Neurologist Mark Hallett of the U.S. National Institute of Neurological Disorders and Stroke in Bethesda, Maryland, says the study confirms his understanding of free will as a perception rather than a driving force.

This seems to pretty much kill the idea of free will as traditionally understood. As biologist Anthony Cashmore says, “The reality is, not only do we have no more free will than a fly or a bacterium, in actuality we have no more free will than a bowl of sugar. The laws of nature are uniform throughout, and these laws do not accommodate the concept of free will.”

The Ghost in the Machine seems to be well and truly exorcised.

Next: What about quick decisions?


  1. henry says

    I’ve been thinking about the Anthony Cashmore quote today where he says, “The reality is, not only do we have no more free will than a fly or a bacterium, in actuality we have no more free will than a bowl of sugar. The laws of nature are uniform throughout….”

    If we accept this as true then is killing a fly the same as killing a human?

    If we are just biology and there is no separate self then what is to distinguish us from any other species with regards to rights or privileges?

  2. says

    There are no “rights or priviledges”.

    Who would bestow them?

    We are a species like any other species, except we have self-conscious brains that can solve more complex problems than other species.

    Other species may or may not have self consciousness. Almost certainly other mammals do. But almost certainly a fly does not.

    The dilemma is where the division lies, and this requires more scientific work.

    A good book on the moral implications of free will is Saul Smilansky’s “Free Will and Illusion”.

  3. says

    Yes….where “fittest” is the best adapted species to the environment.

    That doesn’t mean as modern humans we need to behave like nature behaves. But that is how nature behaves.

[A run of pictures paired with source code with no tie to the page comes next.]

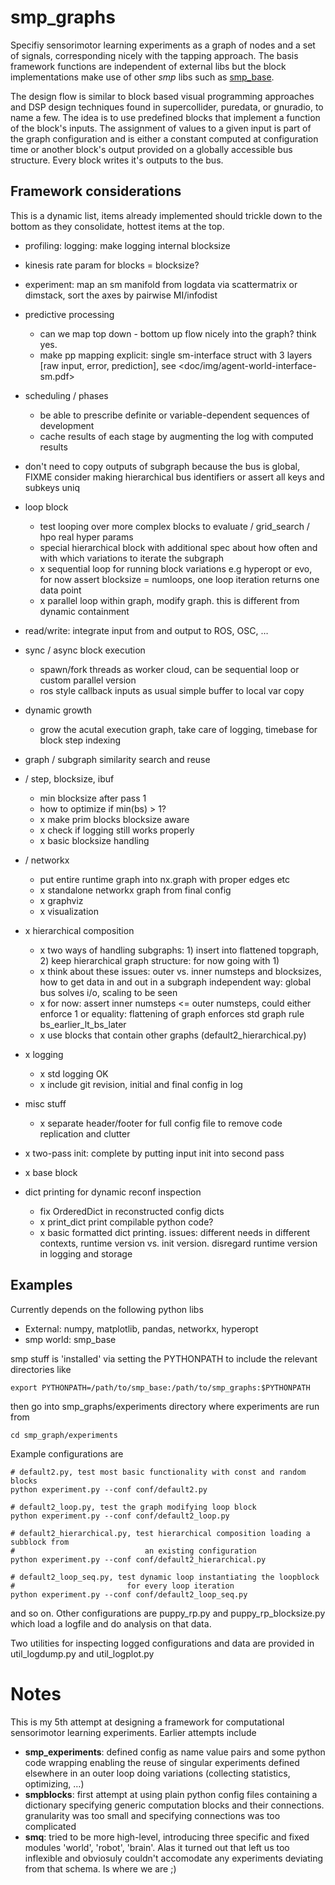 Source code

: 

# smp\_graphs

Specifiy sensorimotor learning experiments as a graph of nodes and a
set of signals, corresponding nicely with the tapping approach. The
basis framework functions are independent of external libs but the
block implementations make use of other *smp* libs such as
[smp\_base](https://github.com/x75/smp_base).

The design flow is similar to block based visual programming
approaches and DSP design techniques found in supercollider, puredata,
or gnuradio, to name a few. The idea is to use predefined blocks that
implement a function of the block's inputs. The assignment of values
to a given input is part of the graph configuration and is either a
constant computed at configuration time or another block's output
provided on a globally accessible bus structure. Every block writes
it's outputs to the bus.


## Framework considerations

This is a dynamic list, items already implemented should trickle down
to the bottom as they consolidate, hottest items at the top.

-   profiling: logging: make logging internal blocksize
-   kinesis rate param for blocks = blocksize?
-   experiment: map an sm manifold from logdata via scattermatrix or
    dimstack, sort the axes by pairwise MI/infodist
-   predictive processing
    -   can we map top down - bottom up flow nicely into the graph? think
        yes.
    -   make pp mapping explicit: single sm-interface struct with 3
        layers [raw input, error, prediction], see
        <doc/img/agent-world-interface-sm.pdf>
-   scheduling / phases
    -   be able to prescribe definite or variable-dependent sequences of
        development
    -   cache results of each stage by augmenting the log with computed
        results

-   don't need to copy outputs of subgraph because the bus is global,
    FIXME consider making hierarchical bus identifiers or assert all
    keys and subkeys uniq

-   loop block
    -   test looping over more complex blocks to evaluate / grid\_search /
        hpo real hyper params
    -   special hierarchical block with additional spec about how often
        and with which variations to iterate the subgraph
    -   x sequential loop for running block variations e.g hyperopt or evo,
        for now assert blocksize = numloops, one loop iteration returns
        one data point
    -   x parallel loop within graph, modify graph. this is different
        from dynamic containment

-   read/write: integrate input from and output to ROS, OSC, &#x2026;

-   sync / async block execution
    -   spawn/fork threads as worker cloud, can be sequential loop or
        custom parallel version
    -   ros style callback inputs as usual simple buffer to local var copy

-   dynamic growth
    -   grow the acutal execution graph, take care of logging, timebase
        for block step indexing

-   graph / subgraph similarity search and reuse

-   / step, blocksize, ibuf
    -   min blocksize after pass 1
    -   how to optimize if min(bs) > 1?
    -   x make prim blocks blocksize aware
    -   x check if logging still works properly
    -   x basic blocksize handling

-   / networkx
    -   put entire runtime graph into nx.graph with proper edges etc
    -   x standalone networkx graph from final config
    -   x graphviz
    -   x visualization

-   x hierarchical composition
    -   x two ways of handling subgraphs: 1) insert into flattened
        topgraph, 2) keep hierarchical graph structure: for now going
        with 1)
    -   x think about these issues: outer vs. inner numsteps and blocksizes,
        how to get data in and out in a subgraph independent way: global
        bus solves i/o, scaling to be seen
    -   x for now: assert inner numsteps <= outer numsteps, could either
        enforce 1 or equality: flattening of graph enforces std graph
        rule bs\_earlier\_lt\_bs\_later
    -   x use blocks that contain other graphs (default2\_hierarchical.py)

-   x logging
    -   x std logging OK
    -   x include git revision, initial and final config in log

-   misc stuff
    -   x separate header/footer for full config file to remove code
        replication and clutter

-   x two-pass init: complete by putting input init into second pass

-   x base block

-   dict printing for dynamic reconf inspection
    -   fix OrderedDict in reconstructed config dicts
    -   x print\_dict print compilable python code?
    -   x basic formatted dict printing. issues: different needs in
        different contexts, runtime version vs. init version. disregard
        runtime version in logging and storage


## Examples

Currently depends on the following python libs

-   External: numpy, matplotlib, pandas, networkx, hyperopt
-   smp world: smp\_base

smp stuff is 'installed' via setting the PYTHONPATH to include the
relevant directories like

    export PYTHONPATH=/path/to/smp_base:/path/to/smp_graphs:$PYTHONPATH

then go into smp\_graphs/experiments directory where experiments are
run from

    cd smp_graph/experiments

Example configurations are 

    # default2.py, test most basic functionality with const and random blocks
    python experiment.py --conf conf/default2.py

    # default2_loop.py, test the graph modifying loop block
    python experiment.py --conf conf/default2_loop.py

    # default2_hierarchical.py, test hierarchical composition loading a subblock from
    #                             an existing configuration
    python experiment.py --conf conf/default2_hierarchical.py

    # default2_loop_seq.py, test dynamic loop instantiating the loopblock
    #                         for every loop iteration
    python experiment.py --conf conf/default2_loop_seq.py

and so on. Other configurations are puppy\_rp.py and
puppy\_rp\_blocksize.py which load a logfile and do analysis on that
data.

Two utilities for inspecting logged configurations and data are
provided in util\_logdump.py and util\_logplot.py


# Notes

This is my 5th attempt at designing a framework for computational
sensorimotor learning experiments. Earlier attempts include

-   **smp\_experiments**: defined config as name value pairs and some
    python code wrapping enabling the reuse of singular experiments
    defined elsewhere in an outer loop doing variations (collecting
    statistics, optimizing, &#x2026;)
-   **smpblocks**: first attempt at using plain python config files
    containing a dictionary specifying generic computation blocks and
    their connections. granularity was too small and specifying
    connections was too complicated
-   **smq**: tried to be more high-level, introducing three specific and
    fixed modules 'world', 'robot', 'brain'. Alas it turned out that
    left us too inflexible and obviosuly couldn't accomodate any
    experiments deviating from that schema. Is where we are ;)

    Humans have evolved a sense of morality, so we attempt to discern moral differences between killing a fly and another human, and act accordingly.

  4. says

    It seems to me that there is a bit of a “chicken and egg” conundrum here. The researcher in the video explains to Marcus that the unconscious mind -- the part of the brain that appears to be formulating the decision several seconds before the conscious mind -- “is in harmony with your beliefs and desires” and tends to act in accordance therewith. The question then becomes, where are those beliefs and desires? How did they come to impress themselves upon the unconscious mind/brain?

    If we still have the freedom to choose particular beliefs or, to build on Mano’s example, the freedom to decide that we should inculcate good habits in our activities, then we have the freedom to influence the evolution of the neuronal pathways that will actualize those beliefs later on.

    Thus, I take this research to mean that decisions and actions are the result of a two-way conversation, conducted over an extended period of time, between conscious and unconscious levels of the mind/brain. Free will has not been eliminated; it has moved from the level of micro-managing quotidian minutiae to the macro level of beliefs and desires. We set the course; the brain handles all the travel arrangements.

  5. says

    R. Frost --

    Absolutely not. No conundrum, no free will.

    Those beliefs and desires are in your brain. Part of their origination is a result of evolution and get put into your brain during brain development when you were a fetus.

    Some of those beliefs and desires you learn, either unconsciously or consciously.

    Some of those beliefs and desires you are consciously aware of sometimes, some you’re not.

    The brain sets the course (taking advantage of sensory input) AND it handles all the travel arrangements (using the autonomic nervous system to control functions you’re usually not conscious of, and the somatic nervous system for conscious control).

    Things have to be in harmony…or we feel sick or distressed until things are in harmony. Illusions and magic tricks play on the brain’s need for harmony and they fool that need. When our brain is disharmonious, we feel sick…from sea sickness to depression to denial.